As the website owner, you want to be sure your investment in developing a new website is going to improve your brand awareness and return on your investment. You don't have to be a tech guru yourself to pay attention and ask your website developer questions. Here are seven important steps you can take with your developer to ensure success.
1. Buy an SSL certificate (or use a free one from your web host)
SSL (Secure Socket Layer) security is a necessity for modern websites. SSL keeps data between your website server and a visitor’s browser private.
Google will penalize your site and mark it as “not secure” on its search results page if you don’t have an SSL certificate for your website. This will reduce your Google search ranking as well. If you are conducting transactions on your website you need to invest in a robust security certificate.
However, most good website hosts today have shared or simple SSL available as part of your hosting service. Unless you have an online store, simple SSL should meet your needs. SSL doesn’t have to be expensive but it is essential.

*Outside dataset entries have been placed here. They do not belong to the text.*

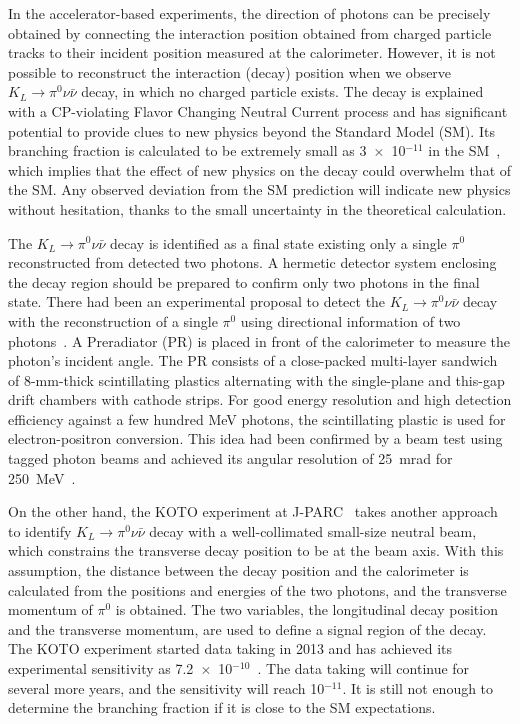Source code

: \documentclass[12pt,times,draftclsnofoot,a4paper]{elsarticle}
\begin{document}
In the accelerator-based experiments, the direction of photons can be precisely obtained by connecting the interaction position obtained from charged particle tracks to their incident position measured at the calorimeter. However, it is not possible to reconstruct the interaction (decay) position when we observe $K_{L} \rightarrow \pi^{0}\nu\bar{\nu}$ decay, in which no charged particle exists. The decay is explained with a CP-violating Flavor Changing Neutral Current process and has significant potential to provide clues to new physics beyond the Standard Model (SM). Its branching fraction is calculated to be extremely small as 3~$\times$~10$^{-11}$ in the SM~\cite{KOTOtheory}, which implies that the effect of new physics on the decay could overwhelm that of the SM. Any observed deviation from the SM prediction will indicate new physics without hesitation, thanks to the small uncertainty in the theoretical calculation.

The $K_{L} \rightarrow \pi^{0}\nu\bar{\nu}$ decay is identified as a final state existing only a single $\pi^{0}$ reconstructed from detected two photons. A hermetic detector system enclosing the decay region should be prepared to confirm only two photons in the final state. There had been an experimental proposal to detect the $K_{L} \rightarrow \pi^{0}\nu\bar{\nu}$ decay with the reconstruction of a single $\pi^{0}$ using directional information of two photons~\cite{KOPIO}. A Preradiator (PR) is placed in front of the calorimeter to measure the photon's incident angle. The PR consists of a close-packed multi-layer sandwich of 8-mm-thick scintillating plastics alternating with the single-plane and this-gap drift chambers with cathode strips. For good energy resolution and high detection efficiency against a few hundred MeV photons, the scintillating plastic is used for electron-positron conversion. This idea had been confirmed by a beam test using tagged photon beams and achieved its angular resolution of 25~mrad for 250~MeV~\cite{KOPIOcdr}.

On the other hand, the KOTO experiment at J-PARC~\cite{KOTOexp} takes another approach to identify $K_{L} \rightarrow \pi^{0}\nu\bar{\nu}$ decay with a well-collimated small-size neutral beam, which constrains the transverse decay position to be at the beam axis. With this assumption, the distance between the decay position and the calorimeter is calculated from the positions and energies of the two photons, and the transverse momentum of $\pi^{0}$ is obtained. The two variables, the longitudinal decay position and the transverse momentum, are used to define a signal region of the decay. The KOTO experiment started data taking in 2013 and has achieved its experimental sensitivity as 7.2~$\times$~10$^{-10}$~\cite{KOTOexp}. The data taking will continue for  several more years, and the sensitivity will reach 10$^{-11}$. It is still not enough to determine the branching fraction if it is close to the SM expectations. 
\end{document}

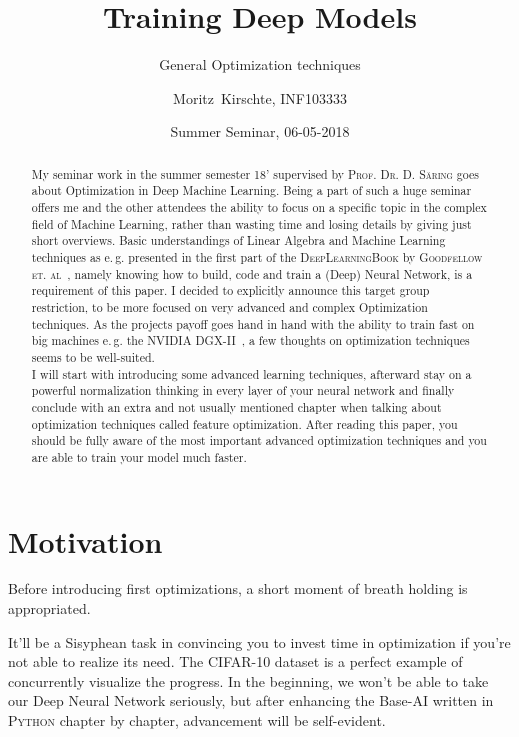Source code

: \documentclass[dvipsnames,twocolumn]{scrartcl}
\title{Training Deep Models}
\subtitle{General Optimization techniques}
\author{Moritz~Kirschte, INF103333}
\date{Summer Seminar, 06-05-2018}
\begin{document}
	
	\maketitle
	
	\begin{abstract}
		
		My seminar work in the summer semester 18' supervised by \textsc{Prof. Dr. D. Säring} goes about Optimization in Deep Machine Learning. Being a part of such a huge seminar offers me and the other attendees the ability to focus on a specific topic in the complex field of Machine Learning, rather than wasting time and losing details by giving just short overviews. Basic understandings of Linear Algebra and Machine Learning techniques as e.\,g. presented in the first part of the \textsc{DeepLearningBook} by \textsc{Goodfellow et. al}~\cite{Goodfellow-et-al-2016}, namely knowing how to build, code and train a (Deep) Neural Network, is a requirement of this paper. I decided to explicitly announce this target group restriction, to be more focused on very advanced and complex Optimization techniques. As the projects payoff goes hand in hand with the ability to train fast on big machines e.\,g. the \textsc{NVIDIA DGX-II}~\cite{nvidia-dgx-ii}, a few thoughts on optimization techniques seems to be well-suited.\\ I will start with introducing some advanced learning techniques, afterward stay on a powerful normalization thinking in every layer of your neural network and finally conclude with an extra and not usually mentioned chapter when talking about optimization techniques called feature optimization. After reading this paper, you should be fully aware of the most important advanced optimization techniques and you are able to train your model much faster.
		
	\end{abstract}
	
	\tableofcontents
	
	\section{Motivation}
	
	Before introducing first optimizations, a short moment of breath holding is appropriated.
	
	It'll be a Sisyphean task in convincing you to invest time in optimization if you're not able to realize its need. The \textsc{CIFAR-10} dataset is a perfect example of concurrently visualize the progress. In the beginning, we won't be able to take our Deep Neural Network seriously, but after enhancing the Base-AI written in \textsc{Python} chapter by chapter, advancement will be self-evident.
	
\end{document}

2. Test your new website on multiple browsers and platforms
Before you launch your new website, test the entire site with multiple website browsers on multiple devices and platforms. I like to set up a checklist with every page for each device.
- Chrome, Apple OS
- Chrome, Windows
- Chrome, Android phone or tablet
- Chrome, iPhone or iPad
- Firefox, Apple OS
- Firefox, Windows
- Microsoft Edge, Windows
- Safari, Apple OS
- Safari, iPad/iPhone
Does your new website work on every platform? Check that you can click navigation and other links on mobile devices without accidentally clicking something else. Check that images scale appropriately, load times are acceptable, and that page order is maintained. For example, does a sidebar drop to the bottom of the page on mobile? Does that matter?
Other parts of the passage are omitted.